Miles narrowed his eyes at her. “Ick.”
“I’m with Miles on this one,” I said.
“I forgive you for the Miley vote,” he immediately offered.
“Don’t encourage him,” Grace said sternly.
“I think . . . ,” I started, thinking of Eph’s parents, of Mr. Darcy and Elizabeth Bennet, of Jack and Rose, of Keats. “I believe in meant to be . . . that when you find the right person, it’s a little bit like opening the door to Narnia—it’s all lampposts and snow and Turkish delight. It’s meant to be.”
Miles grinned and clapped his hands.
Grace smacked her forehead. “Pen, Edmund has to be a slave to the White Witch. Mr. Tumnus gets turned to stone. The lion dies.”
“Okay, bad metaphor,” I said, right as Miles said, “Willing suspension of disbelief, Gracie. Remember from sophomore English class?”
“That doesn’t even make sense,” she pointed out.
Miles glared at her and grabbed his stuff. “Good-bye, Pen. I will miss you and you alone in this room.”
“You know I love you, Miles,” Grace called out at his retreating form.

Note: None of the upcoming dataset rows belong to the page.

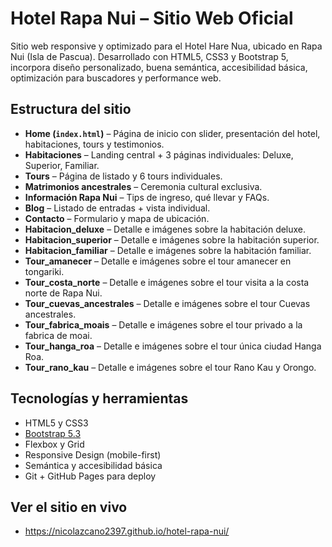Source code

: # Hotel Rapa Nui – Sitio Web Oficial

Sitio web responsive y optimizado para el Hotel Hare Nua, ubicado en Rapa Nui (Isla de Pascua). Desarrollado con HTML5, CSS3 y Bootstrap 5, incorpora diseño personalizado, buena semántica, accesibilidad básica, optimización para buscadores y performance web.

## Estructura del sitio

- **Home (`index.html`)** – Página de inicio con slider, presentación del hotel, habitaciones, tours y testimonios.
- **Habitaciones** – Landing central + 3 páginas individuales: Deluxe, Superior, Familiar.
- **Tours** – Página de listado y 6 tours individuales.
- **Matrimonios ancestrales** – Ceremonia cultural exclusiva.
- **Información Rapa Nui** – Tips de ingreso, qué llevar y FAQs.
- **Blog** – Listado de entradas + vista individual.
- **Contacto** – Formulario y mapa de ubicación.
- **Habitacion_deluxe** – Detalle e imágenes sobre la habitación deluxe.
- **Habitacion_superior** – Detalle e imágenes sobre la habitación superior.
- **Habitacion_familiar** – Detalle e imágenes sobre la habitación familiar.
- **Tour_amanecer** – Detalle e imágenes sobre el tour amanecer en tongariki.
- **Tour_costa_norte** – Detalle e imágenes sobre el tour visita a la costa norte de Rapa Nui.
- **Tour_cuevas_ancestrales** – Detalle e imágenes sobre el tour Cuevas ancestrales.
- **Tour_fabrica_moais** – Detalle e imágenes sobre el tour privado a la fabrica de moai.
- **Tour_hanga_roa** – Detalle e imágenes sobre el tour única ciudad Hanga Roa.
- **Tour_rano_kau** – Detalle e imágenes sobre el tour Rano Kau y Orongo.

## Tecnologías y herramientas

- HTML5 y CSS3 
- [Bootstrap 5.3](https://getbootstrap.com/)
- Flexbox y Grid
- Responsive Design (mobile-first)
- Semántica y accesibilidad básica
- Git + GitHub Pages para deploy

## Ver el sitio en vivo
- https://nicolazcano2397.github.io/hotel-rapa-nui/


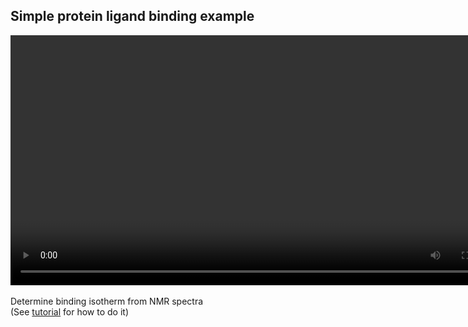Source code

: ## Simple protein ligand binding example
<video controls width=800px>
<source src="../../png/examples/simple.mp4", type="video/mp4">

Visit <a href=https://trendmizzou.gitbooks.io/trend-manual/content/examples/single/simplebinding.html> online manual</a> to play the MP4 movie, or click <a href=https://github.com/TRENDMizzou/TREND-manual/blob/master/png/examples/simple.gif?raw=true> this link </a> to play the GIF version.  

<img src="https://github.com/TRENDMizzou/TREND-manual/blob/master/png/examples/simple.gif?raw=true" width = "400px">

</video>


Determine binding isotherm from NMR spectra  
(See [tutorial](../../doc/intro.md) for how to do it)
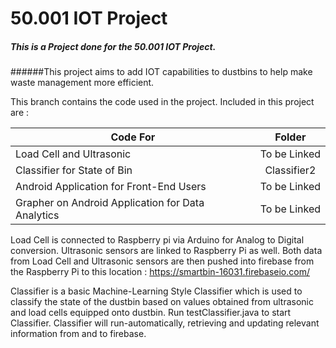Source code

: # 50.001 IOT Project
##### This is a Project done for the 50.001 IOT Project.
######This project aims to add IOT capabilities to dustbins to help make waste management more efficient.

This branch contains the code used in the project. Included in this project are :

| Code For      | Folder    |
| ------------- |:---------:|
| Load Cell and Ultrasonic | To be Linked |
| Classifier for State of Bin | Classifier2 |
| Android Application for Front-End Users | To be Linked |
| Grapher on Android Application for Data Analytics | To be Linked |

Load Cell is connected to Raspberry pi via Arduino for Analog to Digital conversion.
Ultrasonic sensors are linked to Raspberry Pi as well. Both data from Load Cell and Ultrasonic sensors
are then pushed into firebase from the Raspberry Pi to this location : https://smartbin-16031.firebaseio.com/

Classifier is a basic Machine-Learning Style Classifier which is used to classify the state of the dustbin
based on values obtained from ultrasonic and load cells equipped onto dustbin. Run testClassifier.java to start 
Classifier. Classifier will run-automatically, retrieving and updating relevant information from and to firebase.
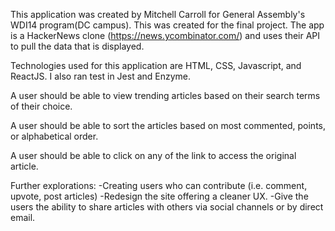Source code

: This application was created by Mitchell Carroll for General Assembly's WDI14 program(DC campus). This was created for the final project. The app is a HackerNews clone (https://news.ycombinator.com/) and uses their API to pull the data that is displayed.

Technologies used for this application are HTML, CSS, Javascript, and ReactJS. I also ran test in Jest and Enzyme.


<!--UserStories-->
A user should be able to view trending articles based on their search terms of their choice.

A user should be able to sort the articles based on most commented, points, or alphabetical order.

A user should be able to click on any of the link to access the original article.

Further explorations:
-Creating users who can contribute (i.e. comment, upvote, post articles)
-Redesign the site offering a cleaner UX.
-Give the users the ability to share articles with others via social channels or by direct email.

“Um,” I started sheepishly, chewing on my lip, suddenly nervous even though everyone had been so nice. “Can I join you guys again?”
Grace grinned. “Of course! Every Monday, Wednesday, and Friday—and on Fridays Mr. Garfield gets us pizza.”
“Thanks!”
“See you around, Penelope,” Mr. Garfield called from behind a stack of papers as Grace waved.
As I walked to World History, I couldn’t stop smiling.
I tried, literally, but the corners of my mouth kept pulling up and my Docs felt like they had coils on the bottom, like the potential for springs in my step was now infinite.